Termoquímica (Entalpia)

Autor: Raphael Y. Diniz.

Termoquímica: Entalpia

Introdução

Definições:

A termoquímica consiste no estudo das relações entre as reações químicas e a energia envolvida nelas. Desse modo, temos que uma reação termoquímica se refere a uma equação química associada a uma variação de energia, a qual varia conforme os coeficientes estequiométricos e o sentido da reação (o sentido oposto produz uma inversão no sinal da energia). Nesse viés, iremos trabalhar com a entalpia, um fator de extrema importância para a dinâmica da química, sendo representado abaixo alguns exemplos do que foi debatido até o momento:

{CH_4}_{(g)} + 2{O_2}_{(g)} \rightarrow {CO_2}_{(g)} + {H_2O}_{(g)}          \Delta H = -890 kJ
2{CH_4}_{(g)} + 4{O_2}_{(g)} \rightarrow 2{CO_2}_{(g)} + 4{H_2O}_{(g)}          \Delta H = -1780 kJ
 {CO_2}_{(g)} + {H_2O}_{(g)} \rightarrow {CH_4}_{(g)} + 2{O_2}_{(g)}          \Delta H = +890 kJ

O cálculo da entalpia corresponde a lógica primária da diferença do conteúdo energético entre um estado final e inicial, consequentemente:

X_{inicial} \rightarrow X_{final}

\Delta H = {\sum {H}_{(final)}} - {\sum{H}_{(inicial)}}

Com isso, percebe-se a seguinte relação: (q_p: Calor a pressão constante)
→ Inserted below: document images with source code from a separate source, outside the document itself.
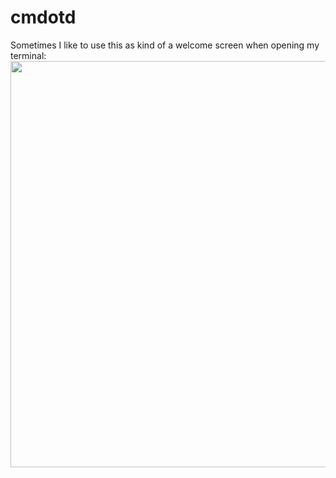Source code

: # cmdotd
Sometimes I like to use this as kind of a welcome screen when opening my terminal:
<img src="https://i.ibb.co/8K9Wyhy/image.png" width="650px" />
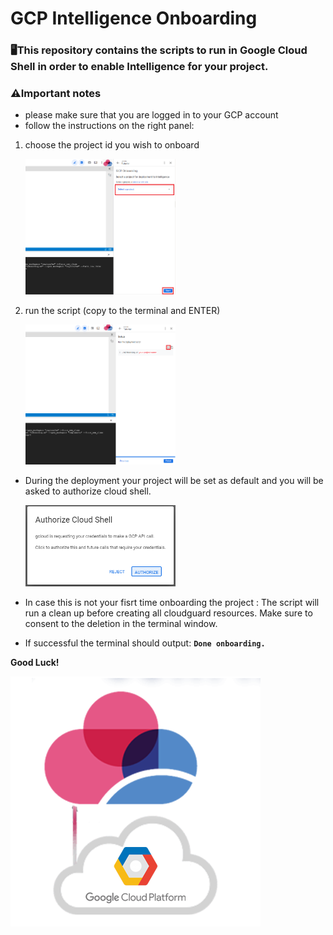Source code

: # GCP Intelligence Onboarding

### 🖥️This repository contains the scripts to run in Google Cloud Shell in order to enable Intelligence for your project.

### ⚠️Important notes

- please make sure that you are logged in to your GCP account
- follow the instructions on the right panel:
1. choose the project id you wish to onboard
 
    <img src="img/2.png" width=50%>

2. run the script (copy to the terminal and ENTER)

    <img src="img/1.png" width=50%>
    
- During the deployment your project will be set as default and you will be asked to authorize cloud shell.
    
    <img src="img/Untitled.png" width=50%>
    
- In case this is not your fisrt time onboarding the project :
The script will run a clean up before creating all cloudguard resources.
Make sure to consent to the deletion in the terminal window.
- If successful the terminal should output:
  **`Done onboarding.`**

**Good Luck!** 

![google-cloud-platform-solution-hero-floating-image-400x400-1 (1).png](img/google-cloud-platform-solution-hero-floating-image-400x400-1_(1).png)
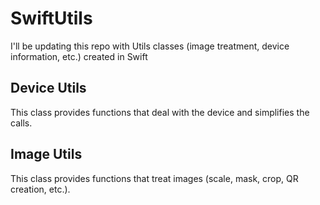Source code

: # SwiftUtils
I'll be updating this repo with Utils classes (image treatment, device information, etc.) created in Swift

## Device Utils
This class provides functions that deal with the device and simplifies the calls.

## Image Utils
This class provides functions that treat images (scale, mask, crop, QR creation, etc.).
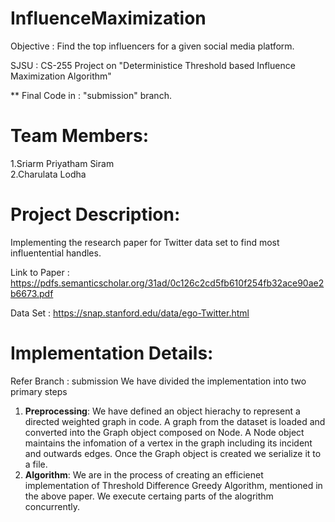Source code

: # InfluenceMaximization
 Objective : Find the top influencers for a given social media platform.
 
 SJSU : CS-255 Project on "Deterministice Threshold based Influence Maximization Algorithm"
 
 ** Final Code in : "submission" branch. 

 
 # Team Members:
   1.Sriarm Priyatham Siram <br />
   2.Charulata Lodha

 # Project Description:
 Implementing the research paper for Twitter data set to find most influentential handles.
 
 Link to Paper : https://pdfs.semanticscholar.org/31ad/0c126c2cd5fb610f254fb32ace90ae2b6673.pdf
 
 Data Set : https://snap.stanford.edu/data/ego-Twitter.html
 
 # Implementation Details:
 Refer Branch : submission
   We have divided the implementation into two primary steps
   1. **Preprocessing**: We have defined an object hierachy to represent a directed weighted graph in code. A graph from the dataset is loaded and converted into the Graph object composed on Node. A Node object maintains the infomation of a vertex in the graph including its incident and outwards edges. Once the Graph object is created we serialize it to a file.
   2. **Algorithm**: We are in the process of creating an efficienet implementation of Threshold Difference Greedy Algorithm, mentioned in the above paper. We execute certaing parts of the alogrithm concurrently. 
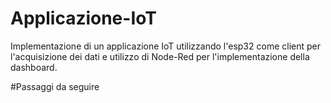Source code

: # Applicazione-IoT
Implementazione di un applicazione IoT utilizzando l'esp32 come client per l'acquisizione dei dati e utilizzo di Node-Red per l'implementazione della dashboard.

#Passaggi da seguire
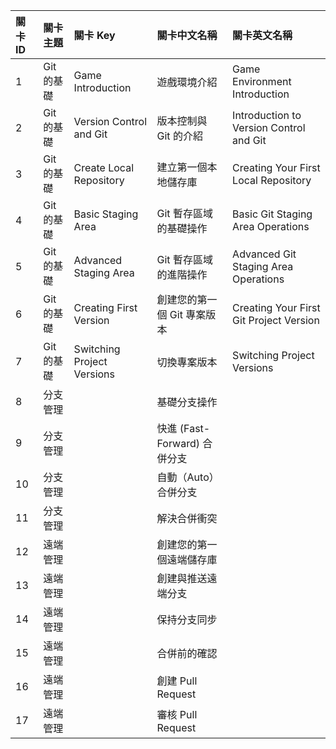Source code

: | 關卡 ID | 關卡主題   | 關卡 Key                   | 關卡中文名稱                 | 關卡英文名稱                            |
| :------ | :--------- | :------------------------- | :--------------------------- | :-------------------------------------- |
| 1       | Git 的基礎 | Game Introduction          | 遊戲環境介紹                 | Game Environment Introduction           |
| 2       | Git 的基礎 | Version Control and Git    | 版本控制與 Git 的介紹        | Introduction to Version Control and Git |
| 3       | Git 的基礎 | Create Local Repository    | 建立第一個本地儲存庫         | Creating Your First Local Repository    |
| 4       | Git 的基礎 | Basic Staging Area         | Git 暫存區域的基礎操作       | Basic Git Staging Area Operations       |
| 5       | Git 的基礎 | Advanced Staging Area      | Git 暫存區域的進階操作       | Advanced Git Staging Area Operations    |
| 6       | Git 的基礎 | Creating First Version     | 創建您的第一個 Git 專案版本  | Creating Your First Git Project Version |
| 7       | Git 的基礎 | Switching Project Versions | 切換專案版本                 | Switching Project Versions              |
| 8       | 分支管理   |                            | 基礎分支操作                 |
| 9       | 分支管理   |                            | 快進 (Fast-Forward) 合併分支 |
| 10      | 分支管理   |                            | 自動（Auto）合併分支         |
| 11      | 分支管理   |                            | 解決合併衝突                 |
| 12      | 遠端管理   |                            | 創建您的第一個遠端儲存庫     |
| 13      | 遠端管理   |                            | 創建與推送遠端分支           |
| 14      | 遠端管理   |                            | 保持分支同步                 |
| 15      | 遠端管理   |                            | 合併前的確認                 |
| 16      | 遠端管理   |                            | 創建 Pull Request            |
| 17      | 遠端管理   |                            | 審核 Pull Request            |
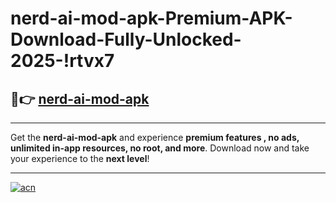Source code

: # nerd-ai-mod-apk-Premium-APK-Download-Fully-Unlocked-2025-!rtvx7

## 🚀👉 [nerd-ai-mod-apk](https://lmrlu3.esa.edu.pl?title=nerd-ai-mod-apk&ref=rtvx7)

---

Get the **nerd-ai-mod-apk** and experience **premium features , no ads, unlimited in-app resources, no root, and more**. Download now and take your experience to the **next level**!

---

[![acn](https://i.imgur.com/s9jy2pZ.png)](https://lmrlu3.esa.edu.pl?title=nerd-ai-mod-apk&ref=rtvx7)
  • \Delta H < 0 \rightarrow q_p < 0 \rightarrow Reação exotérmica
  • \Delta H > 0 \rightarrow q_p > 0 \rightarrow Reação endotérmica

Entalpia das transformações físicas:

Os comportamentos descritos anteriormente são vistos nas transições de fase (normalmente em pressão constante), mesmo não correspondendo a reações químicas,  em decorrência da transferência de calor possuir um módulo igual a variação de entalpia dos estados físicos, os quais se diferenciam pela natureza das atrações intermoleculares existentes, sendo reduzidas em mudanças de fase endotérmicas e aumentadas em mudanças exotérmicas.

Logo:

  • Entalpia de fusão: {\Delta H}_{(fus.)} ={H}_{(lig.)} - {H}_{(solid.)}
    • O estado líquido possui uma maior agitação molecular, consequentemente ele possui um maior teor energético que o estado sólido, assim, a entalpia de fusão possui natureza endotérmica (exceto para o He).
    • Entalpia de solidificação corresponde ao negativo, pois se inverte a operação.
  • Entalpia de ebulição: {\Delta H}_{(ebu.)} ={H}_{(g.)} - {H}_{(lig.)}
  • Entalpia de sublimação: {\Delta H}_{(sub.)} ={H}_{(g.)} - {H}_{(solid.)}
    • Ela também corresponde a soma das entalpias de fusão e ebulição (Esta afirmativa é percebida quando realizada a soma das expressões, de modo que a entalpia do estado líquido é eliminada. Isso será visto de forma mais aprofundada no decorrer da aula, quando formos ver lei de Hess)

Estado padrão:

Corresponde ao estado que a substância se encontra a 1 bar (aproximadamente 1 atm), representando, assim,  um referencial para outras condições termodinâmicas dele. Nessa perspectiva, observa-se que a entalpia padrão (H^{\circ}) de uma substância simples no seu estado de agregação alotrópico mais comum na CNTP (1 atm e 25 ^{\circ}C) vale zero, por conta dela servir de referencia, semelhante a um sistema de escala (Note que ela é válida para 298K, para outras temperaturas é necessário transformar esse resultado, o que veremos melhor no decorrer da aula). Com isso, valores positivos indicam espécies menos estáveis, enquanto negativos são mais estáveis.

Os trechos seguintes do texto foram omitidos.